ROBERT: I have seen dramatic changes since I began my documentary work in 2005. I recall that in my first two documentaries, although shot with some of the first HD digital cameras, the footage was still recorded on tape initially. It was only in 2010 that I began recording directly to SD memory cards.
That stands in stark contrast to filmmakers nowadays who can create full-length films using an iPhone and the iMovie software. It just shows that as a result of the digital revolution, entering into the film field is not as difficult or as expensive as it used to be back in the day. Although I do not shoot this way, I have had the advantage of using digital software such as Adobe Premiere to edit sound, colour, etc. instead of dealing with actual film stock.
I also learned a great deal about these new technological advances teaching Film and TV Production students at Nova Southeastern University in Fort Lauderdale, Florida, which I did for 4 years. I never went to film school myself and had been hired to teach theatre and documentary but when a colleague retired, I was given the responsibility of heading the program, which ended up being a gift, as it forced me to really learn all the technical aspects of filmmaking.
Digitalization has also brought about other advantages in terms of sharing material- for instance we can now share photographic and video files through WeTransfer or Dropbox. This consequently reduces the risk of damage during transport and also increases the simplicity to take safety backups, both of which were arduous tasks for filmmakers some time ago.
Distribution is also another area that has experienced a great deal of change. With entities like Netflix, Amazon Prime, and Hulu, we are experiencing a whole new era in the way we watch films. There are, of course, still people who are very interested in preserving the tradition of going to the theater to watch a film, and this is something that I feel I must do myself, but it is my view that today not every film is made for the big screen. Some work better on the small screen, be it a TV, mobile device, or even when watching while sitting in a plane.
StageYou: As a seasoned filmmaker, someone whose films have been presented at over 40 international festivals, could you explain and educate younger artists on what it is like to get a screening at a festival?
ROBERT: Today, there are platforms like FilmFreeway where you can submit your films for festivals to review and this can often be a springboard to getting into both smaller and larger festivals. You can create a profile for each of your films so that people can learn about them and see the trailers.
If you feel that one of your films is a match to one of the festivals then you can apply to that one sensibly instead of blindly applying to every festival – which can become expensive. If you have a film with a unique story and think that it can play at Sundance, which is one of the most important festivals in the world, then by all means apply and if it does work out and the right people see it then it can really make your career
StageYou: Along with overcoming logistical barriers, would you agree that digitalization is democratizing education and increasing the accessibility for anyone to use today’s digital tools to realize their dreams through learning on demand?

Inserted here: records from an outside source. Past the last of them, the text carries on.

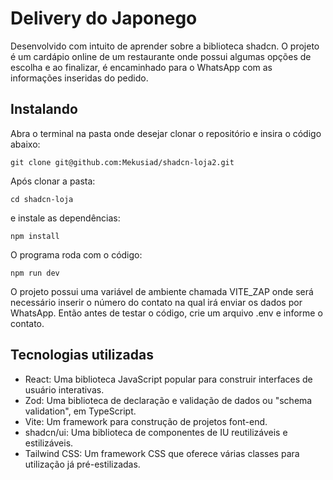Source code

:# Delivery do Japonego

Desenvolvido com intuito de aprender sobre a biblioteca shadcn. O projeto é um cardápio online de um restaurante onde possui algumas opções de escolha e ao finalizar, é encaminhado para o WhatsApp com as informações inseridas do pedido.

## Instalando

Abra o terminal na pasta onde desejar clonar o repositório e insira o código abaixo:

```
git clone git@github.com:Mekusiad/shadcn-loja2.git
```

Após clonar a pasta:

```
cd shadcn-loja
```

e instale as dependências:

```
npm install
```

O programa roda com o código:

```
npm run dev
```

O projeto possui uma variável de ambiente chamada VITE_ZAP onde será necessário inserir o número do contato na qual irá enviar os dados por WhatsApp. Então antes de testar o código, crie um arquivo .env e informe o contato.

## Tecnologias utilizadas

- React: Uma biblioteca JavaScript popular para construir interfaces de usuário interativas.
- Zod: Uma biblioteca de declaração e validação de dados ou "schema validation", em TypeScript.
- Vite: Um framework para construção de projetos font-end.
- shadcn/ui: Uma biblioteca de componentes de IU reutilizáveis e estilizáveis.
- Tailwind CSS: Um framework CSS que oferece várias classes para utilização já pré-estilizadas.
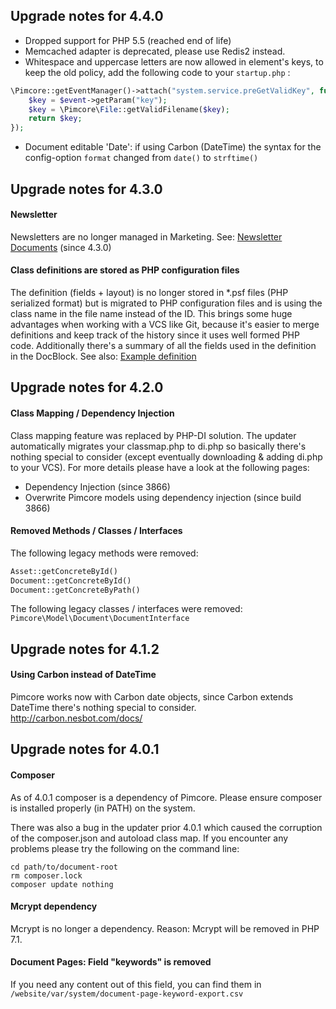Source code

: ##  Upgrade notes for 4.4.0
- Dropped support for PHP 5.5 (reached end of life)
- Memcached adapter is deprecated, please use Redis2 instead. 
- Whitespace and uppercase letters are now allowed in element's keys, to keep the old policy, add the following code to your `startup.php` : 
```php 
\Pimcore::getEventManager()->attach("system.service.preGetValidKey", function (\Zend_EventManager_Event $event) {
    $key = $event->getParam("key");
    $key = \Pimcore\File::getValidFilename($key);
    return $key;
});
```
- Document editable 'Date': if using Carbon (DateTime) the syntax for the config-option `format` changed from `date()` to `strftime()`

## Upgrade notes for 4.3.0
#### Newsletter
Newsletters are no longer managed in Marketing. 
See: [Newsletter Documents](../../08_Tools_and_Features/19_Newsletter.md) (since 4.3.0) 

#### Class definitions are stored as PHP configuration files
The definition (fields + layout) is no longer stored in *.psf files (PHP serialized format) but is migrated to PHP configuration files and is using the class name in the file name instead of the ID. 
This brings some huge advantages when working with a VCS like Git, because it's easier to merge definitions and keep track of the history since it uses well formed PHP code. Additionally there's a summary of all the fields used in the definition in the DocBlock. 
See also: [Example definition](https://github.com/pimcore/pimcore/blob/master/website_demo/var/classes/definition_blogArticle.php)

## Upgrade notes for 4.2.0
#### Class Mapping / Dependency Injection
Class mapping feature was replaced by PHP-DI solution. The updater automatically migrates your classmap.php to di.php so basically there's nothing special to consider (except eventually downloading & adding di.php to your VCS). 
For more details please have a look at the following pages: 
- Dependency Injection (since 3866)
- Overwrite Pimcore models using dependency injection (since build 3866)

#### Removed Methods / Classes / Interfaces
The following legacy methods were removed: 
```php
Asset::getConcreteById()
Document::getConcreteById()
Document::getConcreteByPath()
```

The following legacy classes / interfaces were removed: 
`Pimcore\Model\Document\DocumentInterface`

## Upgrade notes for 4.1.2
#### Using Carbon instead of DateTime
Pimcore works now with Carbon date objects, since Carbon extends DateTime there's nothing special to consider.
http://carbon.nesbot.com/docs/ 

## Upgrade notes for 4.0.1
#### Composer
As of 4.0.1 composer is a dependency of Pimcore. Please ensure composer is installed properly (in PATH) on the system.  

There was also a bug in the updater prior 4.0.1 which caused the corruption of the composer.json and autoload class map.
If you encounter any problems please try the following on the command line:  
```
cd path/to/document-root
rm composer.lock
composer update nothing
``` 

#### Mcrypt  dependency
Mcrypt is no longer a dependency. Reason: Mcrypt will be removed in PHP 7.1.

#### Document Pages: Field "keywords" is removed
If you need any content out of this field, you can find them in `/website/var/system/document-page-keyword-export.csv`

ROBERT: Absolutely. Digitalization is certainly addressing the barriers and restrictions on education. For instance, Lynda.com and Youtube offer courses and tutorials on using software such as Adobe Premiere or iMovie. In today’s situation, you can look up something as specific.

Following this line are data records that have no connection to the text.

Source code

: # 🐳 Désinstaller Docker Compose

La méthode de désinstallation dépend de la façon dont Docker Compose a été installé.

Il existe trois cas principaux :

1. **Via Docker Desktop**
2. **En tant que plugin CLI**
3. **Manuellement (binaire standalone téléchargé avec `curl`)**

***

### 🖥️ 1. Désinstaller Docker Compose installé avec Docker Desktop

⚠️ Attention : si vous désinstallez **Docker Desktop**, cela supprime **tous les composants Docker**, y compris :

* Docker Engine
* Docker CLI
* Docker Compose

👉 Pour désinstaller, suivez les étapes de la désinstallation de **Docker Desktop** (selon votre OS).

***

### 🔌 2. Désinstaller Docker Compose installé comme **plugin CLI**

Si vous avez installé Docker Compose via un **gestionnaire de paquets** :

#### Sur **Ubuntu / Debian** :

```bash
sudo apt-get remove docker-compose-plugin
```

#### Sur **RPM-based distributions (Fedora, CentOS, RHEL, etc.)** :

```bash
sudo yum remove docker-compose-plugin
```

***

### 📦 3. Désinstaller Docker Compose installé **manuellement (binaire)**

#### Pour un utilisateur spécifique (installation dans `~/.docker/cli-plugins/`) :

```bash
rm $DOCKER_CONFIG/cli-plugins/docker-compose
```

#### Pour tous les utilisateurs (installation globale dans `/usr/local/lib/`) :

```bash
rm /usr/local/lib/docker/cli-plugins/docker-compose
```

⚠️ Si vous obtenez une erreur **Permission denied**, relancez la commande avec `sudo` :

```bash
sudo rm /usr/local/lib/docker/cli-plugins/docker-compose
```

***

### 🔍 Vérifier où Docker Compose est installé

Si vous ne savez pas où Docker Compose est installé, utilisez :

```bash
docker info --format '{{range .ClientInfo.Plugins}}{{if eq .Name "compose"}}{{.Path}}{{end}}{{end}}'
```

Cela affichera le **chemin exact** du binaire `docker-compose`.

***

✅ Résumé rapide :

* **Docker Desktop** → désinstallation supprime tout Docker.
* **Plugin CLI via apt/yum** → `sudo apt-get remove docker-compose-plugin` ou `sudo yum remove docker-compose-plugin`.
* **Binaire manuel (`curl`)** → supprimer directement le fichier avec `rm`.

as ‘How to correct audio hiss with Premiere’ and find videos where someone explains what you can do to rectify it.
Another example of breaking educational barriers is the case of the Chinese filmmaker Jia Zhangke – a winner of several awards and considered one of the world’s best filmmakers. He interestingly was not accepted in to the film academy in China because his family’s social class and background were not deemed suitable. Officials instead allowed him to study film theory, which led him to watch and study all that he could find on the internet, especially the work of great film directors. Eventually, he was given entry into the film academy, but only after he made and submitted some of his own films. This exemplifies that with a dream, passion and drive, everything you need to learn is available through the internet.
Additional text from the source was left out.